94.      Die Umwelthaftungsrichtlinie ist somit darauf ausgerichtet, das Verursacherprinzip in einer bestimmten Form zu konkretisieren. Grundsätzlich sollen Betreiber die Kosten von Umweltschäden tragen, die sie verursachen. Diese Kostenzuweisung schafft einen Anreiz, als Betreiber Umweltschäden vorzubeugen.
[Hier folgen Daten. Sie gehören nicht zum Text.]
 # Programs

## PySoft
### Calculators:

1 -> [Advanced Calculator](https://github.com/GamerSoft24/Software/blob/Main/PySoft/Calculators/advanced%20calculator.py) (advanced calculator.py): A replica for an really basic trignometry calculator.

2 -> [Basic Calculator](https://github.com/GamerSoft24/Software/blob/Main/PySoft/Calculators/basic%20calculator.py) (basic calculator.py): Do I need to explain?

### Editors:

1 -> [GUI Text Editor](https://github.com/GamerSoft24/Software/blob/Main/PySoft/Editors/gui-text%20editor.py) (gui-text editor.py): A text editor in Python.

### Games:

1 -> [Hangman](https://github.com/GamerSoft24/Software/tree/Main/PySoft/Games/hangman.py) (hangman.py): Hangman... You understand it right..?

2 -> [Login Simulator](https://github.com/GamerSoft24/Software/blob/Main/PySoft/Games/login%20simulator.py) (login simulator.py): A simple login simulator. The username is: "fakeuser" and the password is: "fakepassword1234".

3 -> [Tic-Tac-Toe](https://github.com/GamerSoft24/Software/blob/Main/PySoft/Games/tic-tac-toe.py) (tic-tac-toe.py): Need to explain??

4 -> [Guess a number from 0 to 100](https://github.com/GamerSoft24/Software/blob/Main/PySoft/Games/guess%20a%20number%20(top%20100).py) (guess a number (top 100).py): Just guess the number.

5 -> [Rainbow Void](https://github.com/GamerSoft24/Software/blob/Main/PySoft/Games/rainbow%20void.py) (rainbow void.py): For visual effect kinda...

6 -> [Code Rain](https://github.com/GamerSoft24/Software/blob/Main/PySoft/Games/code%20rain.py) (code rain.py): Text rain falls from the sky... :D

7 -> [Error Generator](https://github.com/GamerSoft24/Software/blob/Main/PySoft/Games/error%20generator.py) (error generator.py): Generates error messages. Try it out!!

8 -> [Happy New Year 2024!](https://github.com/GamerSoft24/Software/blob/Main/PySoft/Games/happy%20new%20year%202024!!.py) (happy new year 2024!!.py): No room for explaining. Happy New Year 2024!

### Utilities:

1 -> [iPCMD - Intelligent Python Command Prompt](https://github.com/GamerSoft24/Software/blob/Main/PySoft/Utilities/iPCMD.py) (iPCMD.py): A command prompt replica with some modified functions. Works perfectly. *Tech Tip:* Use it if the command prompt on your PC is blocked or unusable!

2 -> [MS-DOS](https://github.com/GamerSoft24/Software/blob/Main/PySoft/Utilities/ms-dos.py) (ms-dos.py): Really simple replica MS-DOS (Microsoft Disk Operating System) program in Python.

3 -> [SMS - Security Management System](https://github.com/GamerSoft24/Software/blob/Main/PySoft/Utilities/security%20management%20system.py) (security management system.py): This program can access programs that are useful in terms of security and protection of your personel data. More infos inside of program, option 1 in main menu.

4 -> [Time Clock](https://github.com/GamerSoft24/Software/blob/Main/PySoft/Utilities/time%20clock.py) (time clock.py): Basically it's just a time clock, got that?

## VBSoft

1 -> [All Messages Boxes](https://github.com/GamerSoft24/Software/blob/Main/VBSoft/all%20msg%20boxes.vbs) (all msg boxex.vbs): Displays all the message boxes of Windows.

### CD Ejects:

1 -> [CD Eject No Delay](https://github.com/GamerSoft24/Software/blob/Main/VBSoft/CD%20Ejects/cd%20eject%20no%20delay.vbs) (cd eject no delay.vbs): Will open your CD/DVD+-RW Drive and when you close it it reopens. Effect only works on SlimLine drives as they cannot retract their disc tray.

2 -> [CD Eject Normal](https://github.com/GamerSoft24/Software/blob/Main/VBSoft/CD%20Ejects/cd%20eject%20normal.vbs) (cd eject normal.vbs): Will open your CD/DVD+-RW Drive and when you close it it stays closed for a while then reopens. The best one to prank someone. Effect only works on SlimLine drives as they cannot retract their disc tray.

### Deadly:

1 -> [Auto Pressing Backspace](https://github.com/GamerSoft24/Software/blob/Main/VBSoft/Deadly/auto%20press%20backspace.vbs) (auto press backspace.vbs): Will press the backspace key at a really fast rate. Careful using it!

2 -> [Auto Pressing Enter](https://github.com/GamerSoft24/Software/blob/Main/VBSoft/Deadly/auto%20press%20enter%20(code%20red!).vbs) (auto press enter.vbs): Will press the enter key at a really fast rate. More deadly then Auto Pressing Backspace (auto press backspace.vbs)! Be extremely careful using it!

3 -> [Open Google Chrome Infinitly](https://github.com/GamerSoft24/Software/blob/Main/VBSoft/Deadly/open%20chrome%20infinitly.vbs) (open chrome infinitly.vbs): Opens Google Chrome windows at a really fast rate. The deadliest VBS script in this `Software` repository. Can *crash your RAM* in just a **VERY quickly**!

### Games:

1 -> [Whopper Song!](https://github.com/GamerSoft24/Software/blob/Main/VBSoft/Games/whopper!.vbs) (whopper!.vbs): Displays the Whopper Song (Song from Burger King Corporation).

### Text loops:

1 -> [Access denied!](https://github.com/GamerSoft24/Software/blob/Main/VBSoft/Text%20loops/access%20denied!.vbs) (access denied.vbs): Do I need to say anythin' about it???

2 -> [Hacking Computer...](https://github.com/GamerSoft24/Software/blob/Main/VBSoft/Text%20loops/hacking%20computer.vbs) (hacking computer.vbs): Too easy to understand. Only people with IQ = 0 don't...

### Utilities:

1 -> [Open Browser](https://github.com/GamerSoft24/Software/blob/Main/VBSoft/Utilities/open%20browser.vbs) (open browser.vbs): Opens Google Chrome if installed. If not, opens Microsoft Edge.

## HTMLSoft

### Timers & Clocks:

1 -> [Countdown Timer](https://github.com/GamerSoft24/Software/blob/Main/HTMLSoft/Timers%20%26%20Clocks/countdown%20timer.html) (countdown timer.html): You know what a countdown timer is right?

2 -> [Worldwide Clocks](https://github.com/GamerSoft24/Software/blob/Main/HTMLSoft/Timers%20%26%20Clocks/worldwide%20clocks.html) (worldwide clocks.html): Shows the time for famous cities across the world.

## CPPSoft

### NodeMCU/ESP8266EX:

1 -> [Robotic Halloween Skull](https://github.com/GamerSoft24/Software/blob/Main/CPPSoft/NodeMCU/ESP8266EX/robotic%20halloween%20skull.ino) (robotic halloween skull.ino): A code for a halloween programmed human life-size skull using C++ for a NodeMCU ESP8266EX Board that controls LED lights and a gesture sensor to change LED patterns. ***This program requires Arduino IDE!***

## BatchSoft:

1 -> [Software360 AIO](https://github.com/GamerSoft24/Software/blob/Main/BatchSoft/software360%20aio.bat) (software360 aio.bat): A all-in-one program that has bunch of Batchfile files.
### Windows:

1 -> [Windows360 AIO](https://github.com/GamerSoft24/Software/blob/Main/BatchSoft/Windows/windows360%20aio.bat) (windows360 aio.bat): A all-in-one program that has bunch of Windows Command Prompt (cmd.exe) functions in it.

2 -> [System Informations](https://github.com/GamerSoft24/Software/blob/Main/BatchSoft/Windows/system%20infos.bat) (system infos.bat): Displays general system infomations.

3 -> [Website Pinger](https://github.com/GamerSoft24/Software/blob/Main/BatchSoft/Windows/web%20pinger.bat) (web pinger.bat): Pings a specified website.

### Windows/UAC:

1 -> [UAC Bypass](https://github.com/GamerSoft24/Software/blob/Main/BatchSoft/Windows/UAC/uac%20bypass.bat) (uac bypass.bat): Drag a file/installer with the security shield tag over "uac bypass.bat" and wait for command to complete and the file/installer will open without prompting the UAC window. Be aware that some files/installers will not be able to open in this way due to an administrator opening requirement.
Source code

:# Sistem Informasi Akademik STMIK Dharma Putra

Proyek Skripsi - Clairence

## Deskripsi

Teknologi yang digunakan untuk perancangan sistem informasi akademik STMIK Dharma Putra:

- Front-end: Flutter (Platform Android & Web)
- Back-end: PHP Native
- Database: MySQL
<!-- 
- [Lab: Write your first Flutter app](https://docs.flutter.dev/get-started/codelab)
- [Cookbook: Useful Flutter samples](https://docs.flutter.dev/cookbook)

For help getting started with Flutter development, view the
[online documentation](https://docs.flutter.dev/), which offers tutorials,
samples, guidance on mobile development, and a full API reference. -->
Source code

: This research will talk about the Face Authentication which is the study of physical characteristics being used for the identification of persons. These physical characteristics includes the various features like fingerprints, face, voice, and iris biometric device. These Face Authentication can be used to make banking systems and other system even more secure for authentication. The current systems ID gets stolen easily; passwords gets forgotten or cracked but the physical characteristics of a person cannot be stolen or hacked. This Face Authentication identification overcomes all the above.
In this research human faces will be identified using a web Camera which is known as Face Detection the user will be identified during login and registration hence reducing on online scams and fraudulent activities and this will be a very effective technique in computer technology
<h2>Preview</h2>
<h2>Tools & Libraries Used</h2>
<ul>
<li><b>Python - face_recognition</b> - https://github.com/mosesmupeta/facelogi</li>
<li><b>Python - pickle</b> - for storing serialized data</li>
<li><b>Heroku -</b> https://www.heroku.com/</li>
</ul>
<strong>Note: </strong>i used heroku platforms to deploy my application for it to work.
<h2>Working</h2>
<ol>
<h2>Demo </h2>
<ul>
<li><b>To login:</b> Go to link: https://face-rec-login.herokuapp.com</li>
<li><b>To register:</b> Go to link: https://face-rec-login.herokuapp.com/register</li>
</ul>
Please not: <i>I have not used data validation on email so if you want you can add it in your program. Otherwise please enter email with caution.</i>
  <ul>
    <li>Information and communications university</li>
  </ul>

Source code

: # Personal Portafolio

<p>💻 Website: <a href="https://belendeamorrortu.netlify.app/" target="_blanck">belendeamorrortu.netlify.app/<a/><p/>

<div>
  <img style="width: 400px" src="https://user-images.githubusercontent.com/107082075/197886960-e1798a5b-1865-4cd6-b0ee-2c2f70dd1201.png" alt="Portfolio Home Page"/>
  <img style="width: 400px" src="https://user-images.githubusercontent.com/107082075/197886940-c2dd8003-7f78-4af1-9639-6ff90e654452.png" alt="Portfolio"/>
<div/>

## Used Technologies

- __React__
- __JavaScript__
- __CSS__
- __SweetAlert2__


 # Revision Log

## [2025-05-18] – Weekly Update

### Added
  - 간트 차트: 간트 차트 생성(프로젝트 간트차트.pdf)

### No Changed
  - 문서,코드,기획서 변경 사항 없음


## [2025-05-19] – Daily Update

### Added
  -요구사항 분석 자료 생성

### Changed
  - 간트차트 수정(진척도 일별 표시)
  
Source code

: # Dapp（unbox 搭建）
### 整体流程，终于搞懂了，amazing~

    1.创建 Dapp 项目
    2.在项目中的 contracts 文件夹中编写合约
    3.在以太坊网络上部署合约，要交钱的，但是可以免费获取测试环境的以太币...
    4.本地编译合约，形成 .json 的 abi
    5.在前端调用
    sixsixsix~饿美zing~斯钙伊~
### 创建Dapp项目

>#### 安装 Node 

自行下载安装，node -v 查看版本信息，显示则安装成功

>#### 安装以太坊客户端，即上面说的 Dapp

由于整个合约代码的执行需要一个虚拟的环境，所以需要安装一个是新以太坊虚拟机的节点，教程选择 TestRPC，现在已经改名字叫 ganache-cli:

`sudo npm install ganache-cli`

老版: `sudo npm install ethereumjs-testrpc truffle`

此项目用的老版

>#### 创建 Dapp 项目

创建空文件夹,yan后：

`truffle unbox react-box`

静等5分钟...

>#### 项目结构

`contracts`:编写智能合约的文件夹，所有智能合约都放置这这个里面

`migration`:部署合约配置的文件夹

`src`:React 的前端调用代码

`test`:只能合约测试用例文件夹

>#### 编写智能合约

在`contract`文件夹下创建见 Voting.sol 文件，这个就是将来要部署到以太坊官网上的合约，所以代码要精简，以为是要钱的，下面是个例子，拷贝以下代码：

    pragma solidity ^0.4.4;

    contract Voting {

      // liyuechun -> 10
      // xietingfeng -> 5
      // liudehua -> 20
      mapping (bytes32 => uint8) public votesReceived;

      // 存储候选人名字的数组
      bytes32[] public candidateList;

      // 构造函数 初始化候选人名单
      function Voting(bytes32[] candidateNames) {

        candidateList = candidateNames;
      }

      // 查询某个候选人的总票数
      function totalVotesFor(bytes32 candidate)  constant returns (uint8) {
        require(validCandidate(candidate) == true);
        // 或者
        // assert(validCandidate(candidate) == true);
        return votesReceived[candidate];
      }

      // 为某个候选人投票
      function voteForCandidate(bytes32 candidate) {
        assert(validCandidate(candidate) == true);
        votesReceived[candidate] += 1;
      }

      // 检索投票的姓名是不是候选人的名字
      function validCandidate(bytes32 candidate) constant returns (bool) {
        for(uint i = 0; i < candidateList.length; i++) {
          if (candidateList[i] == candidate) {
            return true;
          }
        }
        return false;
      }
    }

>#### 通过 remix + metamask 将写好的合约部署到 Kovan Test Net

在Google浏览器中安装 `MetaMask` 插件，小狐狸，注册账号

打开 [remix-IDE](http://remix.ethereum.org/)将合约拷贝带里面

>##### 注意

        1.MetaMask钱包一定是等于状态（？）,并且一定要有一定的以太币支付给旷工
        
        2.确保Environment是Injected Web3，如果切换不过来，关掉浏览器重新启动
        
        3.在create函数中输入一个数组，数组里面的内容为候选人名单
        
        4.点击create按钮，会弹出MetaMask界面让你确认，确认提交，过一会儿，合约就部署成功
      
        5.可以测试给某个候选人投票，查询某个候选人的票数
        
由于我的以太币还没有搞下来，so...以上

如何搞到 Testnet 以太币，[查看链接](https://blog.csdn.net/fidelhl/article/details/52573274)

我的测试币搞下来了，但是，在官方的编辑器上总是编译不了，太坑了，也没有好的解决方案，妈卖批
Sie ist insoweit gerecht, als die Betreiber, insbesondere im Fall der verschuldensunabhängigen Haftung, eine gefahrengeneigte Tätigkeit betreiben und in der Regel auch den wirtschaftlichen Ertrag dieser Tätigkeit genießen.

95.      Solange die Verursacher der Schäden nicht bekannt sind, ergibt sich aus der Richtlinie dagegen keine Sanierungspflicht. Da dies nach dem Vorabentscheidungsersuchen in den Ausgangsfällen der Fall ist, muss angenommen werden, dass die streitgegenständlichen Sanierungsanordnungen nicht als Anwendung der Umwelthaftungsrichtlinie anzusehen sind.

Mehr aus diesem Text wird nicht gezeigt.